Печкуров же, пусть и улыбался внешне, являя собой образец самоуверенного ловеласа, внутренне, конечно же, сильно переживал. Но у него не оставалось выбора. Карточный долг — превыше всего! И позора от неуплаты этого долга Александр Печкуров страшился более, чем прослыть тем, кто предаст позору девицу. Так что он выходил на охоту.
Ещё были танцы, был разговор с Алексеем Михайловичем Алексеевым, который общался с Печкуровым так, словно уже договорился с ним о браке со своей племянницей. Александр знал, что нужно говорить родителю пассии. Так что имения, что принадлежали Печкуровым, описывались как образцовые, богатые, перспективные. Правда, Алексеев быстро понял, что офицер почти что и не разбирается в устройстве поместий, но снисходительно сделал скидку на то, что тот молод и служит Отечеству, потому… Хотя нет, все равно разбираться должен.
А на следующий день, подготовившись, даже выучив несколько новых стихотворений, облив себя французской водой, Печкуров направился в дом Алексеевых. У него в руках был изящный, но небольшой букет цветов, усы подстрижены, вороного крыла волосы уложены настолько аккуратно, что и специально изъяна не найти.

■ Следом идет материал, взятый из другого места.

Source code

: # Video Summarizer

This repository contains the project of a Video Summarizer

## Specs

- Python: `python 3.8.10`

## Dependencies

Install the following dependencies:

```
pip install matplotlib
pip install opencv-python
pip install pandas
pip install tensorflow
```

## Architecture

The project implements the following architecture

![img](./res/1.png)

— Мы рады приветствовать вас, господин Печкуров, в нашем доме, — на крыльце, как почётного гостя, лейтенанта встречал Алексеев, а за его спиной, смущаясь, стояла Елизавета Дмитриевна.
— Это честь для меня! Уважаемый Алексей Михайлович, несравненная Елизавета Дмитриевна, — проникновенно произнёс Печкуров, прикладываясь к ручке Лизы.

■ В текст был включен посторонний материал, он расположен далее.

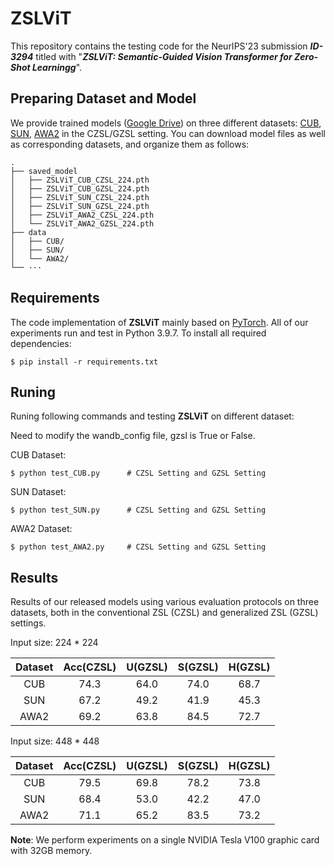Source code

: # ZSLViT 


This repository contains the testing code for the NeurIPS'23 submission ***ID-3294*** titled with  "***ZSLViT: Semantic-Guided Vision Transformer for  Zero-Shot Learningg***".



## Preparing Dataset and Model

We provide trained models ([Google Drive](https://drive.google.com/drive/folders/1rNHCglaSD_Q5se1rs5qIh6QNtMDCZokc?usp=sharing)) on three different datasets: [CUB](http://www.vision.caltech.edu/visipedia/CUB-200-2011.html), [SUN](http://cs.brown.edu/~gmpatter/sunattributes.html), [AWA2](http://cvml.ist.ac.at/AwA2/) in the CZSL/GZSL setting. You can download model files as well as corresponding datasets, and organize them as follows: 
```
.
├── saved_model
│   ├── ZSLViT_CUB_CZSL_224.pth
│   ├── ZSLViT_CUB_GZSL_224.pth
│   ├── ZSLViT_SUN_CZSL_224.pth
│   ├── ZSLViT_SUN_GZSL_224.pth
│   ├── ZSLViT_AWA2_CZSL_224.pth
│   └── ZSLViT_AWA2_GZSL_224.pth
├── data
│   ├── CUB/
│   ├── SUN/
│   └── AWA2/
└── ···
```

## Requirements
The code implementation of **ZSLViT** mainly based on [PyTorch](https://pytorch.org/). All of our experiments run and test in Python 3.9.7. To install all required dependencies:
```
$ pip install -r requirements.txt
```
## Runing
Runing following commands and testing **ZSLViT** on different dataset:

Need to modify the wandb_config file, gzsl is True or False.


CUB Dataset: 
```
$ python test_CUB.py      # CZSL Setting and GZSL Setting 
```
SUN Dataset:
```
$ python test_SUN.py      # CZSL Setting and GZSL Setting 
```
AWA2 Dataset: 
```
$ python test_AWA2.py     # CZSL Setting and GZSL Setting 
```

## Results
Results of our released models using various evaluation protocols on three datasets, both in the conventional ZSL (CZSL) and generalized ZSL (GZSL) settings.

Input size: 224 * 224

| Dataset | Acc(CZSL) | U(GZSL) | S(GZSL) | H(GZSL) |
| :-----: | :-----: | :-----: | :-----: | :-----: |
| CUB | 74.3 | 64.0 | 74.0 | 68.7 |
| SUN | 67.2 | 49.2 | 41.9 | 45.3 |
| AWA2 | 69.2 | 63.8 | 84.5 | 72.7 |

Input size: 448 * 448

| Dataset | Acc(CZSL) | U(GZSL) | S(GZSL) | H(GZSL) |
| :-----: | :-----: | :-----: | :-----: | :-----: |
| CUB | 79.5 | 69.8 | 78.2 | 73.8 |
| SUN | 68.4 | 53.0 | 42.2 | 47.0 |
| AWA2 | 71.1 | 65.2 | 83.5 | 73.2 |

**Note**: We perform experiments on a single NVIDIA Tesla V100 graphic card with 32GB memory.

Этот поцелуй, должный быть лишь данью этикета, оказался на грани приличия. Печкуров задержался на ручке Елизаветы, стараясь нежно, при этом продолжительно, облобызать кисть девичей руки. Елизавета раскраснелась, но руку не убирала. Она ждала, что сейчас дядюшка сделает ей замечание, вновь будет укорять, ругать, воспитывать. Но ничего подобного не произошло. И впервые Елизавета Дмитриевна почувствовала себя истинно свободной. Она даже сама не понимала, чего больше ей хочется: стать замужней женщиной и при этом получить в большей степени свободу или же венчаться, потому что офицер ей действительно нравился?
Печкуров умел вести себя на публике, он умел очаровывать, и не только женщин. Ведь важнее показаться достойным и очаровать мать девицы, а если таковой нету, то можно и тётушку. А ещё важно не забывать про дядю, льстить ему, намекать и прямо обещать большие выгоды от общения с Александром. Он показывал свою эрудированность, начитанность, продекламировал стихи, Печкуров был галантен и, словно герой, сошедший со страниц любовного романа, то и дело бросал томные взгляды в сторону Елизаветы, не забывая при этом тяжело дышать и таинственно улыбаться.